TSA workers are among the federal employees who are not furloughed, but still, they haven’t been paid during the shutdown, which began Dec. 22. Growing numbers of TSA agents have been missing work due to illness or other reasons, causing delays in security screening at airports around the country.
Details are still being worked out, Bottoms said, but the loan program will be similar to programs implemented by other credit unions during the shutdown, including low-interest or no-interest loans, lines of credit, and deferred payments on existing loans. The loans would be secured by the back pay employees would receive once the shutdown is over.

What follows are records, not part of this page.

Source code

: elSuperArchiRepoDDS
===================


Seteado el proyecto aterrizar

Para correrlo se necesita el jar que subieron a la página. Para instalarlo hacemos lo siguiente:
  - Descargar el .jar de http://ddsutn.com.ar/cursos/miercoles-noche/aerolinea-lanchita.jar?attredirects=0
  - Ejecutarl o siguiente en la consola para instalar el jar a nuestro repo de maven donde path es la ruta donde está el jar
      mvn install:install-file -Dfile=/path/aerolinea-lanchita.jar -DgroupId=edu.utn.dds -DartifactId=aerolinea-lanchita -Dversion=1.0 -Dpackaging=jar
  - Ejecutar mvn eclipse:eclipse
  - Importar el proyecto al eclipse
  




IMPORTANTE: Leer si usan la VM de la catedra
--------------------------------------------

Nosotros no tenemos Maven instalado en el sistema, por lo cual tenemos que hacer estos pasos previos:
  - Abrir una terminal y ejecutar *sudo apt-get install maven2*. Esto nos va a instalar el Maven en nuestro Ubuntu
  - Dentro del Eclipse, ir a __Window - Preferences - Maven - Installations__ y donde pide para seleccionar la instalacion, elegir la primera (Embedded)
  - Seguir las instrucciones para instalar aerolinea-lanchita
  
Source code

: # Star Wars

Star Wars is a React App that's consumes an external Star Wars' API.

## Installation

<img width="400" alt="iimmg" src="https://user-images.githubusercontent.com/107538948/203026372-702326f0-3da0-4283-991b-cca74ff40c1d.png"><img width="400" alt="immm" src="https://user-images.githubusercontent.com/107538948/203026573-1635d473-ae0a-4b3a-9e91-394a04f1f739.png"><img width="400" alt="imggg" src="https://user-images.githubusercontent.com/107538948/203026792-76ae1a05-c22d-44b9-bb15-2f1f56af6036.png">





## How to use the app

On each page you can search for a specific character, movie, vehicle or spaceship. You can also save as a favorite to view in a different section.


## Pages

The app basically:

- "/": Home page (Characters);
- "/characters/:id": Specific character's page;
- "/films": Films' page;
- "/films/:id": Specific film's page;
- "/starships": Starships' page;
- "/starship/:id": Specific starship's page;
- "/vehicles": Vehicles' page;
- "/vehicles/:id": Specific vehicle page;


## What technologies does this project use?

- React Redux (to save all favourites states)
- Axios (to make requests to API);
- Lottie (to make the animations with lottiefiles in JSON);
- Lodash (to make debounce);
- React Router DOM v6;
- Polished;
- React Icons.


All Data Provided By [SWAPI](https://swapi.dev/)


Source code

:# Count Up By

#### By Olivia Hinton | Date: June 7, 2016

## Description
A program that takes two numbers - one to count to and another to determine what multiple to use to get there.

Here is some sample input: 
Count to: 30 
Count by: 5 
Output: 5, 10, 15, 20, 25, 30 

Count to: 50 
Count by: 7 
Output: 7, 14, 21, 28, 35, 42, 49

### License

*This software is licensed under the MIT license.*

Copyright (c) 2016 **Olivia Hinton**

It was against Federal Aviation Administration rules for the city or an eager Atlanta corporate community to lend directly to the TSA workers, so the city instead turned to its Atlanta City Employees Credit Union, Bottoms said.
‘Belly of the beast’
Atlanta’s scurrying to diminish the worst of the partial government shutdown’s impacts was among several stories mayors were telling as the U.S. Conference of Mayors’ winter meeting began Wednesday in the nation’s capital.

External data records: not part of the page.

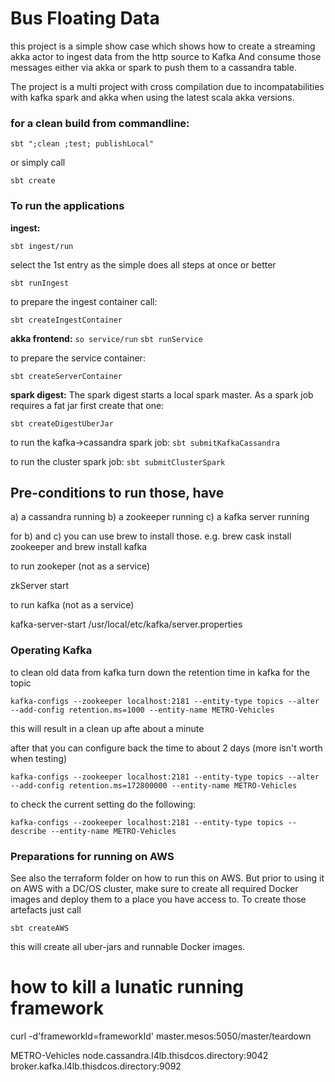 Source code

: # Bus Floating Data #

this project is a simple show case which shows how to create a streaming akka actor to ingest data from the http source to Kafka
And consume those messages either via akka or spark to push them to a cassandra table. 

The project is a multi project with cross compilation due to incompatabilities with kafka spark and akka when using the latest scala akka versions. 

### for a clean build from commandline:

`sbt ";clean ;test; publishLocal"`

or simply call 

`sbt create`

### To run the applications 

**ingest:** 

`sbt ingest/run`

select the 1st entry as the simple does all steps at once
or better 

`sbt runIngest`

to prepare the ingest container call: 

`sbt createIngestContainer`

**akka frontend:**
`so service/run`
`sbt runService`

to prepare the service container: 

`sbt createServerContainer`

**spark digest:**
The spark digest starts a local spark master. 
As a spark job requires a fat jar first create that one: 

`sbt createDigestUberJar`

to run the kafka->cassandra spark job:
`sbt submitKafkaCassandra`

to run the cluster spark job: 
`sbt submitClusterSpark`

## Pre-conditions to run those, have 

a) a cassandra running
b) a zookeeper running
c) a kafka server running

for b) and c) you can use brew to install those. 
e.g. brew cask install zookeeper and brew install kafka

to run zookeper (not as a service)

zkServer start


to run kafka (not as a service)

kafka-server-start /usr/local/etc/kafka/server.properties

### Operating Kafka

to clean old data from kafka turn down the retention time in kafka for the topic

`kafka-configs --zookeeper localhost:2181 --entity-type topics --alter --add-config retention.ms=1000 --entity-name METRO-Vehicles`
 
this will result in a clean up afte about a minute

after that you can configure back the time to about 2 days (more isn't worth when testing)

`kafka-configs --zookeeper localhost:2181 --entity-type topics --alter --add-config retention.ms=172800000 --entity-name METRO-Vehicles`

to check the current setting do the following: 

`kafka-configs --zookeeper localhost:2181 --entity-type topics --describe --entity-name METRO-Vehicles`


### Preparations for running on AWS

See also the terraform folder on how to run this on AWS. 
But prior to using it on AWS with a DC/OS cluster, make sure to 
create all required Docker images and deploy them to a place you have access to. 
To create those artefacts just call

`sbt createAWS`

this will create all uber-jars and runnable Docker images. 


# how to kill a lunatic running framework 

curl -d'frameworkId=frameworkId' master.mesos:5050/master/teardown


METRO-Vehicles node.cassandra.l4lb.thisdcos.directory:9042 broker.kafka.l4lb.thisdcos.directory:9092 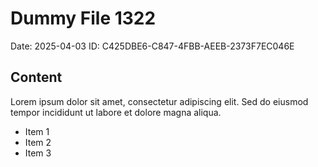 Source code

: # Dummy File 1322

Date: 2025-04-03
ID: C425DBE6-C847-4FBB-AEEB-2373F7EC046E

## Content

Lorem ipsum dolor sit amet, consectetur adipiscing elit.
Sed do eiusmod tempor incididunt ut labore et dolore magna aliqua.

* Item 1
* Item 2
* Item 3

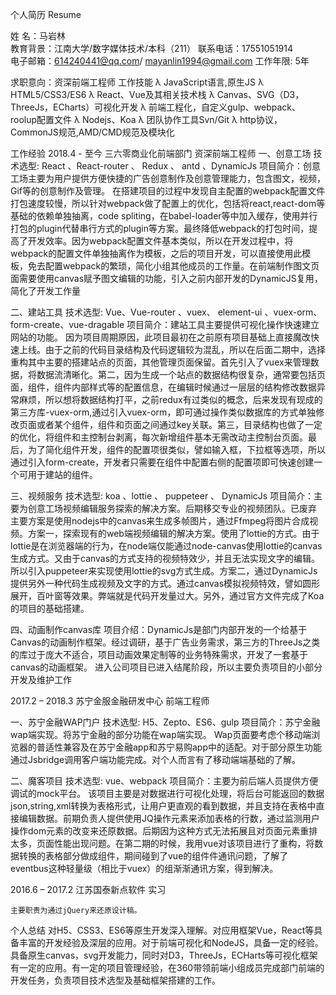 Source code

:个人简历 Resume




姓    名：马岩林                              
教育背景：江南大学/数字媒体技术/本科（211） 
联系电话：17551051914　  
电子邮箱：614240441@qq.com/ mayanlin1994@gmail.com
工作年限: 5年


求职意向：资深前端工程师
工作技能 
λ	JavaScript语言,原生JS
λ	HTML5/CSS3/ES6
λ	React、Vue及其相关技术栈
λ	Canvas、SVG（D3，ThreeJs，ECharts）可视化开发
λ	前端工程化，自定义gulp、webpack、roolup配置文件
λ	Nodejs、Koa
λ	团队协作工具Svn/Git 
λ	http协议，CommonJS规范,AMD/CMD规范及模块化


工作经验
2018.4 - 至今              三六零商业化前端部门               资深前端工程师
一、创意工场
	技术选型: React 、React-router 、 Redux 、 antd 、DynamicJs
	项目简介：创意工场主要为用户提供方便快捷的广告创意制作及创意管理能力，包含图文，视频，Gif等的创意制作及管理。
在搭建项目的过程中发现自主配置的webpack配置文件打包速度较慢，所以针对webpack做了配置上的优化，包括将react,react-dom等基础的依赖单独抽离，code spliting，在babel-loader等中加入缓存，使用并行打包的plugin代替串行方式的plugin等方案。最终降低webpack的打包时间，提高了开发效率。因为webpack配置文件基本类似，所以在开发过程中，将webpack的配置文件单独抽离作为模板，之后的项目开发，可以直接使用此模板，免去配置webpack的繁琐，简化小组其他成员的工作量。在前端制作图文页面需要使用canvas赋予图文编辑的功能，引入之前内部开发的DynamicJS复用，简化了开发工作量 

二、建站工具
	技术选型: Vue、Vue-router 、vuex、 element-ui 、vuex-orm、form-create、vue-dragable
项目简介：建站工具主要提供可视化操作快速建立网站的功能。
因为项目周期原因，此项目最初在之前原有项目基础上直接魔改快速上线。由于之前的代码目录结构及代码逻辑较为混乱，所以在后面二期中，选择重构其中主要的搭建站点的页面，其他管理页面保留。首先引入了vuex来管理数据，将数据流清晰化。第二，因为生成一个站点的数据结构很复杂，通常要包括页面，组件，组件内部样式等的配置信息，在编辑时候通过一层层的结构修改数据异常麻烦，所以想将数据结构打平，之前redux有过类似的概念，后来发现有现成的第三方库-vuex-orm,通过引入vuex-orm，即可通过操作类似数据库的方式单独修改页面或者某个组件，组件和页面之间通过key关联。第三，目录结构也做了一定的优化，将组件和主控制台剥离，每次新增组件基本无需改动主控制台页面。最后，为了简化组件开发，组件的配置项很类似，譬如输入框，下拉框等选项，所以通过引入form-create，开发者只需要在组件中配置右侧的配置项即可快速创建一个可用于建站的组件。

三、视频服务
	技术选型: koa 、lottie 、 puppeteer 、 DynamicJs
	项目简介：主要为创意工场视频编辑服务探索的解决方案。后期移交专业的视频团队。已废弃
主要方案是使用nodejs中的canvas来生成多帧图片，通过Ffmpeg将图片合成视频。方案一，探索现有的web端视频编辑的解决方案。使用了lottie的方式。由于lottie是在浏览器端的行为，在node端仅能通过node-canvas使用lottie的canvas生成方式。又由于canvas的方式支持的视频特效少，并且无法实现文字的编辑。所以引入puppeteer来实现使用lottie的svg方式生成。方案二，通过DynamicJs提供另外一种代码生成视频及文字的方式。通过canvas模拟视频特效，譬如圆形展开，百叶窗等效果。弊端就是代码开发量过大。另外，通过官方文件完成了Koa的项目的基础搭建。

四、动画制作canvas库
	项目介绍：DynamicJs是部门内部开发的一个给基于Canvas的动画制作框架。经过调研，基于广告业务需求，第三方的ThreeJs之类的库过于庞大不适合，项目动画效果定制等的业务特殊需求，开发了一套基于canvas的动画框架。
	进入公司项目已进入结尾阶段，所以主要负责项目的小部分开发及维护工作

2017.2 – 2018.3           苏宁金服金融研发中心                 前端工程师
	   
一、苏宁金融WAP门户
技术选型: H5、Zepto、ES6、gulp
项目简介：苏宁金融wap端实现。将苏宁金融的部分功能在wap端实现。
Wap页面要考虑个移动端浏览器的普适性兼容及在苏宁金融app和苏宁易购app中的适配。对于部分原生功能通过Jsbridge调用客户端功能完成。对个人而言有了移动端端基础的了解。 

二、魔客项目
技术选型: vue、webpack
项目简介：主要为前后端人员提供方便调试的mock平台。
该项目主要是对数据进行可视化处理，将后台可能返回的数据json,string,xml转换为表格形式，让用户更直观的看到数据，并且支持在表格中直接编辑数据。前期负责人提供使用JQ操作元素来添加表格的行数，通过监测用户操作dom元素的改变来还原数据。后期因为这种方式无法拓展且对页面元素重排太多，页面性能出现问题。在第二期的时候，我用vue对该项目进行了重构，将数据转换的表格部分做成组件，期间碰到了vue的组件件通讯问题，了解了eventbus这种轻量级（相比于vuex）的组渐渐通讯方案，得到解决。

2016.6 – 2017.2            江苏国泰新点软件                    实习

	主要职责为通过jQuery来还原设计稿。



个人总结
	对H5、CSS3、ES6等原生开发深入理解。对应用框架Vue，React等具备丰富的开发经验及深层的应用。对于前端可视化和NodeJS，具备一定的经验。具备原生canvas，svg开发能力，同时对D3，ThreeJs，ECHarts等可视化框架有一定的应用。有一定的项目管理经验，在360带领前端小组成员完成部门前端的开发任务，负责项目技术选型及基础框架搭建的工作。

Washington will offer a $9 million temporary loan program to help people make their mortgage payments, D.C. Mayor Muriel Bowser told reporters at the conference. The program, which launched Wednesday, is aimed at 70,000 local federal workers affected by the partial government shutdown.

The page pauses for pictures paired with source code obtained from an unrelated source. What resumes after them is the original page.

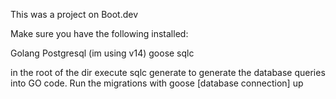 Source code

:This was a project on Boot.dev

Make sure you have the following installed:

Golang
Postgresql (im using v14)
goose
sqlc

in the root of the dir execute sqlc generate to generate the database queries into GO code. Run the migrations with goose [database connection] up
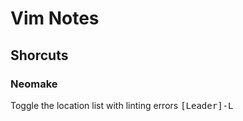 Vim Notes
=========

## Shorcuts

### Neomake

Toggle the location list with linting errors
<kbd>[Leader]-L</kbd>
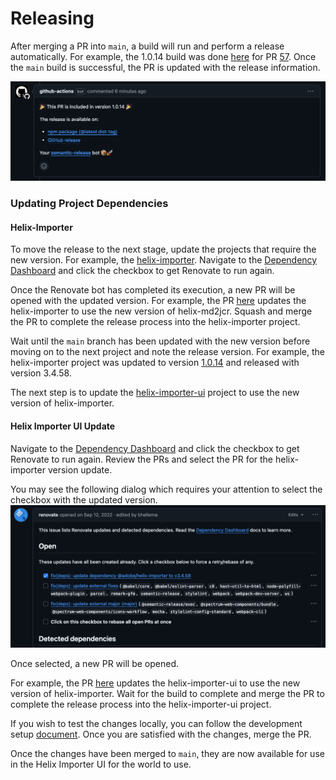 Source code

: # Releasing

After merging a PR into `main`, a build will run and perform a release automatically. For example, the 1.0.14 build was done
[here](https://github.com/adobe/helix-md2jcr/commit/36604f967d4c694daa5a05f020b87f387ac46040) for PR [57](https://github.com/adobe/helix-md2jcr/pull/57). 
Once the `main` build is successful, the PR is updated with the release information.

![1014-release.png](images/1014-release.png)

### Updating Project Dependencies

#### Helix-Importer

To move the release to the next stage, update the projects that require the new version. For example, the
[helix-importer](https://github.com/adobe/helix-importer). Navigate to the [Dependency Dashboard](https://github.com/adobe/helix-importer/issues/6) 
and click the checkbox to get Renovate to run again.

Once the Renovate bot has completed its execution, a new PR will be opened with the updated version. For example, the 
PR [here](https://github.com/adobe/helix-importer/pull/492) updates the helix-importer to use the new version of helix-md2jcr. Squash and 
merge the PR to complete the release process into the helix-importer project.

Wait until the `main` branch has been updated with the new version before moving on to the next project and note the release version. 
For example, the helix-importer project was updated to version [1.0.14](https://github.com/adobe/helix-importer/commit/9a1ba65bc5a4507f214027e6ce076af86cb04567) 
and released with version 3.4.58.

The next step is to update the [helix-importer-ui](https://github.com/adobe/helix-importer-ui) project to use the new version of helix-importer.

#### Helix Importer UI Update

Navigate to the [Dependency Dashboard](https://github.com/adobe/helix-importer-ui/issues/19) and click the checkbox to get Renovate to run again. 
Review the PRs and select the PR for the helix-importer version update.

You may see the following dialog which requires your attention to select the checkbox with the updated version.
![renovate-pr.png](images/renovate-pr.png) 

Once selected, a new PR will be opened.

For example, the PR [here](https://github.com/adobe/helix-importer-ui/pull/470) updates the helix-importer-ui to use the new version of 
helix-importer. Wait for the build to complete and merge the PR to complete the release process into the helix-importer-ui project.

If you wish to test the changes locally, you can follow the development setup [document](development.md). Once you are satisfied with the changes, 
merge the PR.

Once the changes have been merged to `main`, they are now available for use in the Helix Importer UI for the world to use.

“We, perhaps more than anybody, are kind of in the belly of the beast of this shutdown,” Bowser said, adding that it is up to cities to “step in the place of the federal government.”
“We know that some of those 70,000 people have missed one check and will miss another one this week,” the Democratic mayor said. Federal workers’ next bimonthly pay date is Friday.
“Everyone’s going to have to get pretty creative” to meet local impacts from the shutdown, said Columbia, South Carolina, Mayor Stephen K. Benjamin, a Democrat who is also president of the mayors’ association.
For instance, Columbia owns its own water system, Benjamin noted. “We’re developing a program allowing for deferred payments on water bills for those who are effected by the shutdown,” he said.
New Orleans Mayor LaToya Cantrell, a Democrat, said that outside the loss of paychecks for about 5,000 city residents who work for the federal government, the biggest concern is grant money that is being held up. In particular, the city’s purchase of 14 buses for its public transit systems has been delayed.
“But I’m telling you the biggest deal is just the lack of the paychecks that our residents are not receiving,” she said. “We have property taxes due the 31st of this month, so we’ve had to relax that.”
Delays on grant programs from law enforcement to transit, along with funding for public housing are particular concerns for mayors, said Paul Soglin, the Democratic mayor of Madison, Wisconsin. “If these grant delays continue much longer we will see ramifications in 2020 and 2021,” he said.
“But our biggest concern right now is in the areas of health and housing,” Soglin said. “And that’s where we will be forced to step in.”
The city has $30 million in emergency funds that it will access, particularly if the Supplemental Nutrition Assistance Program, which is most likely funded through the end of February, is interrupted.